Nader Impact Growing ?


How big an impact will Ralph Nader have in the 2004 Presidential Election?

Regardless of whether you think Nader cost the Dems the last election, or that Gore simply ran a mediocre campaign — it was his to lose, and so he did — one thing is apparent: the Kerry camp is looking to avoid a repeat of 2000. And the Democrats, through a combination of pressure and legal challenges designed to keep Nader from getting on the ballot in as many important states as possible are the modus operandi.

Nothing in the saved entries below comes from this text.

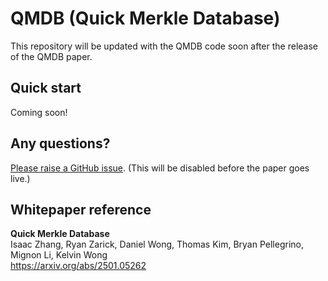 # QMDB (Quick Merkle Database)

This repository will be updated with the QMDB code soon after the release of the QMDB paper.

## Quick start
Coming soon!

## Any questions?

[Please raise a GitHub issue](https://github.com/LayerZero-Labs/qmdb/issues/new). (This will be disabled before the paper goes live.)

## Whitepaper reference

**Quick Merkle Database**<br>
Isaac Zhang, Ryan Zarick, Daniel Wong, Thomas Kim, Bryan Pellegrino, Mignon Li, Kelvin Wong<br>
https://arxiv.org/abs/2501.05262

WSJ: “The Nader foes agree on one thing: Vice President Gore handled the Nader challenge poorly in 2000, when he and the Democratic Party largely ignored Mr. Nader and the issues he raised. “Everyone looks back and says if we had done a campaign [to woo Naderites], there’s a very good chance George Bush would not be president,” says Toby Moffett, a former Connecticut congressman.”


More Journal:

“Mr. Kerry is keeping some distance between himself and the anti-Nader organizing. Indeed, Mr. Kerry made a public show of respect for Mr. Nader by meeting him for a one-hour session recently, a favor Mr. Nader repaid by calling the expected Democratic nominee “very presidential.” But one Democratic official involved in the anti-Nader effort says there is an “intense” debate within the Kerry camp about how to confront Mr. Nader. Some argue that one meeting was sufficient. Others believe Mr. Kerry ought to engage Mr. Nader as a way to compete for Nader supporters.”

And the worm turns . . .

Note: Back in March, we looked at the Projected Impact of Nader on Close States, 2004. The focus of that discussion was hte tight race in Iowa, Minnesota, New Mexico, Oregon and Wisconsin.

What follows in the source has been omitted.